Two takes on Markdown knowledge
Logseq is open-source, local-first, and built around an outliner. Every note is a tree of bullets, every bullet is its own block, and links between blocks form a graph you can explore. For thinkers who want to work in fragments, that shape is a feature, not a quirk.
Hjarni is a hosted knowledge base with documents instead of blocks. Notes are full Markdown files, folders give them structure, and AI assistants connect through a built-in MCP server. Less customization, more out-of-the-box AI behavior.
Outliner versus document
Logseq's block-first model is great for daily journaling, idea capture, and PKM-style linking. The tradeoff is that long-form documents (runbooks, briefs, customer interviews) can feel awkward as a stack of bullets, and the format is harder for AI assistants to consume cleanly through anything other than a dedicated integration.
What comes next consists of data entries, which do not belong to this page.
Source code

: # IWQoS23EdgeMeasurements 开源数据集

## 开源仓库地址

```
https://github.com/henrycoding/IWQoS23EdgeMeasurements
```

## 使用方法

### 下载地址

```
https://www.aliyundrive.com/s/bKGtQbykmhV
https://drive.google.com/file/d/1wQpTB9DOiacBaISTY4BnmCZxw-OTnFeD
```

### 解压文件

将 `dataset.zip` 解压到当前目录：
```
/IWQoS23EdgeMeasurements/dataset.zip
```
Hjarni keeps notes as plain documents that AI can read end to end. That matters when you ask Claude or ChatGPT to summarize a project history or pull patterns from a folder of interview notes.
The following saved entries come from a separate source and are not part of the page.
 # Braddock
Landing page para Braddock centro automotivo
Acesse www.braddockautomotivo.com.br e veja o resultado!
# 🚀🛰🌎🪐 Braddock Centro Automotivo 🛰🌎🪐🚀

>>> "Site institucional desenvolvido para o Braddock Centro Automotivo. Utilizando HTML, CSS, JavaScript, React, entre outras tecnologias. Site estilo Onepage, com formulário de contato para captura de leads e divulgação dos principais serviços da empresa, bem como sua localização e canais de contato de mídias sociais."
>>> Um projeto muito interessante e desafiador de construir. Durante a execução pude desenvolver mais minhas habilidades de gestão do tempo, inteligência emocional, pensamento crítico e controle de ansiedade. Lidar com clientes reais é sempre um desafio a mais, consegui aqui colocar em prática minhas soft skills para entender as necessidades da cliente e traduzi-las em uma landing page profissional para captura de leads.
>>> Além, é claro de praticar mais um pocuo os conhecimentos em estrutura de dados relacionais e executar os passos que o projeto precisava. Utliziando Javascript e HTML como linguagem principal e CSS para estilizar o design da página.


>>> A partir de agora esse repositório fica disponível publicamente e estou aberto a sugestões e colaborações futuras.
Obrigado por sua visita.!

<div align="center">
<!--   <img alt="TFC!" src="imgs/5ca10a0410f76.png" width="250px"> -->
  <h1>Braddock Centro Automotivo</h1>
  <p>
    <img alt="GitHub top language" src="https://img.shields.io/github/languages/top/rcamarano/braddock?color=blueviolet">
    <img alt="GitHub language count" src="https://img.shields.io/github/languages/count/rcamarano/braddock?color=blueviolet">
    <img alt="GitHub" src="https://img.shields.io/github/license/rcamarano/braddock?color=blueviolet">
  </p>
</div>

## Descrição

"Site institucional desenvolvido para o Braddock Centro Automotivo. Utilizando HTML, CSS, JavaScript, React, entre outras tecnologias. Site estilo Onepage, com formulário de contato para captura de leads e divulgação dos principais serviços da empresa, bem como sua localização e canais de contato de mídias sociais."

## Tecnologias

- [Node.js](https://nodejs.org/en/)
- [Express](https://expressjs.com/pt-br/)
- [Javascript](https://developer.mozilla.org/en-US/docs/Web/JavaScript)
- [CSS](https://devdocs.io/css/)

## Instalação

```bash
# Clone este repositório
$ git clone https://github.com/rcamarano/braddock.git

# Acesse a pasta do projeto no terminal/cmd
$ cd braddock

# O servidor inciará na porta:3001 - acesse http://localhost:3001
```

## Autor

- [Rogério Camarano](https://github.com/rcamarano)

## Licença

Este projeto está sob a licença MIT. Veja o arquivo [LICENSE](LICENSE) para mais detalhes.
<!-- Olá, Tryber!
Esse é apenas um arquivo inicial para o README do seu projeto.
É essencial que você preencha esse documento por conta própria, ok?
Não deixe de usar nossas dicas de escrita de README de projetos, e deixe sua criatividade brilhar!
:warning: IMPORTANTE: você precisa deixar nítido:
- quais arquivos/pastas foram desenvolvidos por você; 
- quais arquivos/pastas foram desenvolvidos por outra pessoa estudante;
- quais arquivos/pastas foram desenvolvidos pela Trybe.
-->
Pick Logseq if you want to own every block. Pick Hjarni if you want your AI to read everything you've written.
A concrete workflow difference
You've been keeping research notes for three months. In Logseq, you open the graph, follow backlinks, and synthesize manually with the outliner's help. The structure is yours to assemble.
In Hjarni, you point Claude at the research folder, set folder-level instructions like "cite specific notes and quote where possible", and ask for a synthesis. Claude reads the notes through MCP, drafts a summary, and writes it back as a new note in the same folder.
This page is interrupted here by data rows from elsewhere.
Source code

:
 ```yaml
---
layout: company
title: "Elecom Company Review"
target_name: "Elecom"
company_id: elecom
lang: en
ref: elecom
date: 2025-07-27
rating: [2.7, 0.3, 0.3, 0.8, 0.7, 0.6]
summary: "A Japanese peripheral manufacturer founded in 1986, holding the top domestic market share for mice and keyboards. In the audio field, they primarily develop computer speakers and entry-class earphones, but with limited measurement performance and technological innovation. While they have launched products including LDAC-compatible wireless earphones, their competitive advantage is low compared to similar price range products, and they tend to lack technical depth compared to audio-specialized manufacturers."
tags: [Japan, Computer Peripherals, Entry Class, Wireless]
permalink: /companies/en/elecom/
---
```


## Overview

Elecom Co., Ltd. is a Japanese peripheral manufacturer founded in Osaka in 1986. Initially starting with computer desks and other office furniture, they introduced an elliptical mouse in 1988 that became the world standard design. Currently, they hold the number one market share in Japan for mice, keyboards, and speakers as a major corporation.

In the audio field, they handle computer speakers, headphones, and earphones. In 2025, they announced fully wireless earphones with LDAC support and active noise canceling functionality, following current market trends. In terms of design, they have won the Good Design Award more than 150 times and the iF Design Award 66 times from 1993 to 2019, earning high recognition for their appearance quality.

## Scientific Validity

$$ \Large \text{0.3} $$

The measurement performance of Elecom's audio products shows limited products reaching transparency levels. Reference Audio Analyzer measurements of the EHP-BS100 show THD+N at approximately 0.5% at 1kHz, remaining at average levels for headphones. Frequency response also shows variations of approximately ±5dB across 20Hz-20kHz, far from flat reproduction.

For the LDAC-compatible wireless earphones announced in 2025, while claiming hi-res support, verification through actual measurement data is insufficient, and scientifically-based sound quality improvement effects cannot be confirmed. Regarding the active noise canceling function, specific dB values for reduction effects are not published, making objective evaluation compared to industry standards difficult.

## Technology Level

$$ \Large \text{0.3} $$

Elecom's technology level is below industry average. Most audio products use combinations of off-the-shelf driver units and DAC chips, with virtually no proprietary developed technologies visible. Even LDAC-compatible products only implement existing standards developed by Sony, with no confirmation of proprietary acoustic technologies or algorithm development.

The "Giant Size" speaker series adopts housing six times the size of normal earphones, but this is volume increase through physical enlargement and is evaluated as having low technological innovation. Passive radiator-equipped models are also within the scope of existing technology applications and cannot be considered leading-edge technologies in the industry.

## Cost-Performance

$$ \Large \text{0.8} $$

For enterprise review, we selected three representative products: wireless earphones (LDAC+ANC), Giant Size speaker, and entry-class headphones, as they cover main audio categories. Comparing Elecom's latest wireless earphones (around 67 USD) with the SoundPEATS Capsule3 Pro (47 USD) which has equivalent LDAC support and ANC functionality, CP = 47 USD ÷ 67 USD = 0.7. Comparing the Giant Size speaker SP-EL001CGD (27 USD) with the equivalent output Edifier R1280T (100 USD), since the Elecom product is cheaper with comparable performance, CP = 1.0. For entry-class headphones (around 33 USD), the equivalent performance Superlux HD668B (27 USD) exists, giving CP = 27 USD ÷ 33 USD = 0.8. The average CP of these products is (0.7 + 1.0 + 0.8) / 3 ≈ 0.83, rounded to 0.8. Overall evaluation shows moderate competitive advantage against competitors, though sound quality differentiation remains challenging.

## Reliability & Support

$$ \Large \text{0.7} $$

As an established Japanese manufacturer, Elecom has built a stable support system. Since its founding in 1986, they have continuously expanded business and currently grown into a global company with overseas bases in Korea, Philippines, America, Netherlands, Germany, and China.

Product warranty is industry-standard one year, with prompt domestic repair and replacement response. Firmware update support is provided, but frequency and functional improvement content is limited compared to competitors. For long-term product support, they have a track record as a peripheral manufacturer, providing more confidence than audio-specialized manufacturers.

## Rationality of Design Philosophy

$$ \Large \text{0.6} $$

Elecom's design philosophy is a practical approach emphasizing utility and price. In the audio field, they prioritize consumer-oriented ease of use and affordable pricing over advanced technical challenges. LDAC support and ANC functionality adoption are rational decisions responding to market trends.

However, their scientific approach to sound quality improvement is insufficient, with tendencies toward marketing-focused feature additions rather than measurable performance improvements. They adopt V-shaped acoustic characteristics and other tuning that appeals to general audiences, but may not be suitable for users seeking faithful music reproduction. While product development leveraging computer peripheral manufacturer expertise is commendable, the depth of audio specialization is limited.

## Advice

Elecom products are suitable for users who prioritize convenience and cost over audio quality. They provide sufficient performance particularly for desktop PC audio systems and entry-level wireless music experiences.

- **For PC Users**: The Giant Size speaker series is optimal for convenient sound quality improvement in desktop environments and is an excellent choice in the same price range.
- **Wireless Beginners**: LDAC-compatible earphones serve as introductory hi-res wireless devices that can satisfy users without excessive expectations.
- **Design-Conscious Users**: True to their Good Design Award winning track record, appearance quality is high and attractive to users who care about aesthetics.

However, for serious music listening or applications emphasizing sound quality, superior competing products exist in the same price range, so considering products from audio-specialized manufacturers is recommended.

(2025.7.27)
When Logseq is the better fit
Pick Logseq if you want open-source, local-first, and an outliner. It is excellent for daily notes, PKM workflows, and people who want to own their stack end to end. If your AI use is occasional and built into your own scripts, the lack of native MCP is not a blocker.
Why some Logseq users switch
The shift usually starts when AI workflows become daily. Repeated copy-paste between Logseq and Claude. Trying to share a graph with a teammate. Wanting different AI behavior across personal journaling and team documentation. Hjarni trades the outliner and local files for a cloud knowledge base that AI can talk to without setup.
The data-loss reports worth knowing about
Local-first is Logseq's appeal, but it carries a multi-year trail of reports that cut the other way. Users have described losing entire graphs, often while paying for Logseq Sync, along with corruption after a power loss and edits that never reached disk. The case is not that Logseq always loses data. Most graphs are fine for most people. The point is the failure mode: when the local cache and the files on disk disagree, what gets lost is your notes.
Hjarni removes that particular race by design. Writes go to the server and there is one authoritative copy, so there is no local cache that can drift out of step with a file on disk. That is an architectural difference, fewer moving parts and no local sync layer to desync, not a reliability record. Hjarni is young and has not earned a track record at scale, so the honest claim is the narrow one: there is simply no local-cache-versus-file conflict here to lose a note to.
Migration and practical questions
Logseq exports as Markdown. Hjarni's Markdown ZIP importer preserves folders, wiki-links, and frontmatter. The bigger question is shape: do you want to keep working in bullets, or are you ready to let your notes become documents your AI reads end to end?